*What this task involves*
Reproduce, exactly, the lines of the material below from the line containing "- [x] Tenant isolation properly configured" through the line containing "- [x] HTTPS configuration ready", with both end lines included and nothing else.

___ Exercise data

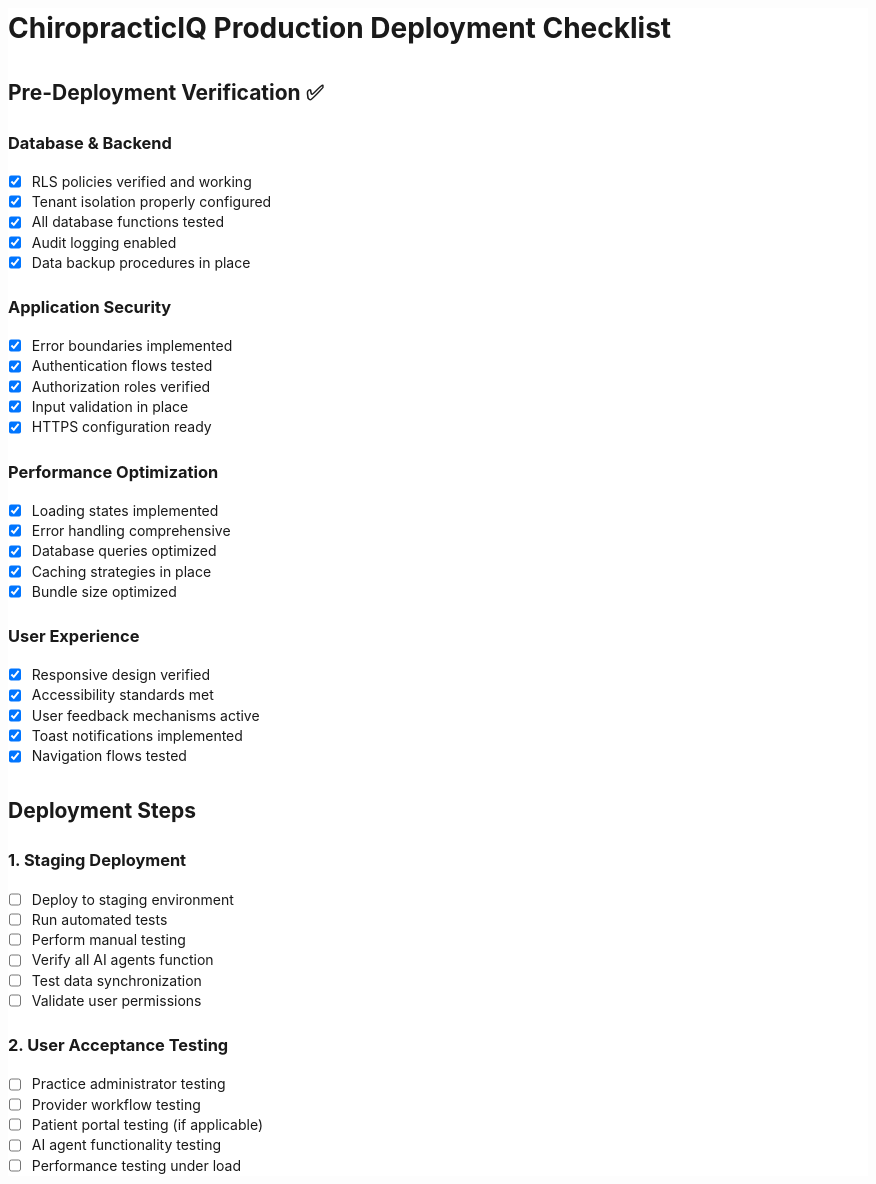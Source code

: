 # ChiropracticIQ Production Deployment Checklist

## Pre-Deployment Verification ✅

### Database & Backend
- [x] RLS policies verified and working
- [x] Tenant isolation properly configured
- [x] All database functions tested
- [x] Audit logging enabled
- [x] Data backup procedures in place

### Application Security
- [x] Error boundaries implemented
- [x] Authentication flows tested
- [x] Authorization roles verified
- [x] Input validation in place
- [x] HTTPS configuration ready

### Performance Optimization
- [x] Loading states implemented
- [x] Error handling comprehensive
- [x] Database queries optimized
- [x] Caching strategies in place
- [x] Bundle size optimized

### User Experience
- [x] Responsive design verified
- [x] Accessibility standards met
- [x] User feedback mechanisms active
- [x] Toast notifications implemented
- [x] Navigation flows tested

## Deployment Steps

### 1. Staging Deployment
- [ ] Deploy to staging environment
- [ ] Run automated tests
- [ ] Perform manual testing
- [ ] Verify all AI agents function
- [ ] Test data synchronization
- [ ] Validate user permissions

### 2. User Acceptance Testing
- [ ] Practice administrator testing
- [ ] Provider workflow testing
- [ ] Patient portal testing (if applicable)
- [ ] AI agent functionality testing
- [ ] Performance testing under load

______
___ Exercise data

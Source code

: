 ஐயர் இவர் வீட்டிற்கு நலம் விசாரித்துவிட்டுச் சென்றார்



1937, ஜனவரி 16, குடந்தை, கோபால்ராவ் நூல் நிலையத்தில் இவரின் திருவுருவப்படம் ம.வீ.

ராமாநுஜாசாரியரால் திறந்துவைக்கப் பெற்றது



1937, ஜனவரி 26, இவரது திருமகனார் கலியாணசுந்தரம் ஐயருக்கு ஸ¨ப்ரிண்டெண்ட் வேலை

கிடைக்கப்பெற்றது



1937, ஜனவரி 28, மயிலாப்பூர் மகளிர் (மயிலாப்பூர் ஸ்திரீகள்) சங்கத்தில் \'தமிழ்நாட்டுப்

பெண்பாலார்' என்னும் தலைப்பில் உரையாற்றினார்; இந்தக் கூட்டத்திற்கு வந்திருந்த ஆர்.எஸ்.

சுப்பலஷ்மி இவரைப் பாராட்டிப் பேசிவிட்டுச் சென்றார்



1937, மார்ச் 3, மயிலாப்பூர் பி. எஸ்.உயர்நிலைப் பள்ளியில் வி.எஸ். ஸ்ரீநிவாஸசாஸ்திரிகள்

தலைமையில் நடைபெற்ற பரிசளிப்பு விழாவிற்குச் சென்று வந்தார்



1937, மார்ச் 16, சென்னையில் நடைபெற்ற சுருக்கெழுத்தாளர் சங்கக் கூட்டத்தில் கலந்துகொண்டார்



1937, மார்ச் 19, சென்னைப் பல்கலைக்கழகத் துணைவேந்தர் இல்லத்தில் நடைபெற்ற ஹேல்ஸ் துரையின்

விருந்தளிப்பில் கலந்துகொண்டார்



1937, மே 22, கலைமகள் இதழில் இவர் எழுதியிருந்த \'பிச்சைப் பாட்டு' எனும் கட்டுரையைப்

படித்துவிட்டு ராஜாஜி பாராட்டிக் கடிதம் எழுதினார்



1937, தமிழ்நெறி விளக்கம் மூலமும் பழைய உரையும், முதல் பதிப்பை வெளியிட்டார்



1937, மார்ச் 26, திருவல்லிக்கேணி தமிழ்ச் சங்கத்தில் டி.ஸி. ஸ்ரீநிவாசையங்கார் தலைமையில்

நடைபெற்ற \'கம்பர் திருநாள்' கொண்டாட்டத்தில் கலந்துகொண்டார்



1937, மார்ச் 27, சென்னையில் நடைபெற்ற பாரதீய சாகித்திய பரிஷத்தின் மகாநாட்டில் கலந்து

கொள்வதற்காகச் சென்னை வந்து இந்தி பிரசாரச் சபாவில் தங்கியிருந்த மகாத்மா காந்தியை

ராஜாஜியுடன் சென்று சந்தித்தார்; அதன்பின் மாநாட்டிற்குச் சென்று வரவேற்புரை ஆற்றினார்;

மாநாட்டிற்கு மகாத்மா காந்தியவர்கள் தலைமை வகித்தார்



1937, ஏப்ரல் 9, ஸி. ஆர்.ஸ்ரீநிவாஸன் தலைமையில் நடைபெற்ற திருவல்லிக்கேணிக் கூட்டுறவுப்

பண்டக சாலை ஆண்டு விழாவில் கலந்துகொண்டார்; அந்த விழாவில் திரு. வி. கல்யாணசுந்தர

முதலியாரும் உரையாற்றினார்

______
___ Exercise data

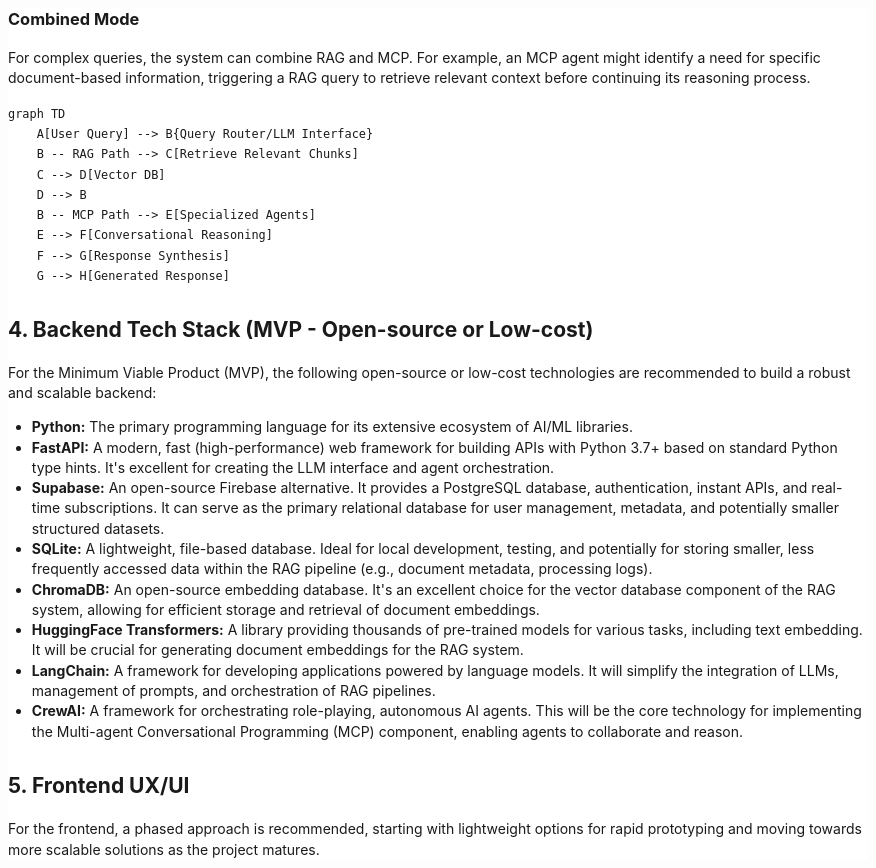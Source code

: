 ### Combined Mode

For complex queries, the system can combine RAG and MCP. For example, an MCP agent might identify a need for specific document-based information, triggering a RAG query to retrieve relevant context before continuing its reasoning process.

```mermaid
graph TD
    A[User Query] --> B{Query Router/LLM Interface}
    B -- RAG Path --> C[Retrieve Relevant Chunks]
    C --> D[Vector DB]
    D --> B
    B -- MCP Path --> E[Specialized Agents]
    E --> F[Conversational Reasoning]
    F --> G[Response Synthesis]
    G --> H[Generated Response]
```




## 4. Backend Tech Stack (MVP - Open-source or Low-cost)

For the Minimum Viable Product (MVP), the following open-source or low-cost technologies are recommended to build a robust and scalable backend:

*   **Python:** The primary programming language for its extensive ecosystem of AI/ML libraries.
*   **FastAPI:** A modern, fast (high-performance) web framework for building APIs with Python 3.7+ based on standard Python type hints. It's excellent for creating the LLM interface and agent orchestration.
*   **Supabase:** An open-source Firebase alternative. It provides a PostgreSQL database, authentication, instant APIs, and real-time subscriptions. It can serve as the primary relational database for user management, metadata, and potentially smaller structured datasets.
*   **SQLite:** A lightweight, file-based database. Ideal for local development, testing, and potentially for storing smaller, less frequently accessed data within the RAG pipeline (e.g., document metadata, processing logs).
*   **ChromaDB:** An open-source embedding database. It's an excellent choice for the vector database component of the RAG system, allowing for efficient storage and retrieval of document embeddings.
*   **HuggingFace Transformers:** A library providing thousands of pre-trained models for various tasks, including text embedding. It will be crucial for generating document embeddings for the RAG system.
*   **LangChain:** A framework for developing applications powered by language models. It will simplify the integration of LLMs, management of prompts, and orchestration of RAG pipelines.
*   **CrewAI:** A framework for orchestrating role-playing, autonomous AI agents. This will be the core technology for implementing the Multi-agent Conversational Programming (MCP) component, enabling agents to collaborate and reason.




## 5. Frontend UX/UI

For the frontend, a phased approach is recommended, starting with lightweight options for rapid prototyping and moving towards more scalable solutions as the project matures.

______

*Exercise result*
- [x] Tenant isolation properly configured
- [x] All database functions tested
- [x] Audit logging enabled
- [x] Data backup procedures in place

### Application Security
- [x] Error boundaries implemented
- [x] Authentication flows tested
- [x] Authorization roles verified
- [x] Input validation in place
- [x] HTTPS configuration ready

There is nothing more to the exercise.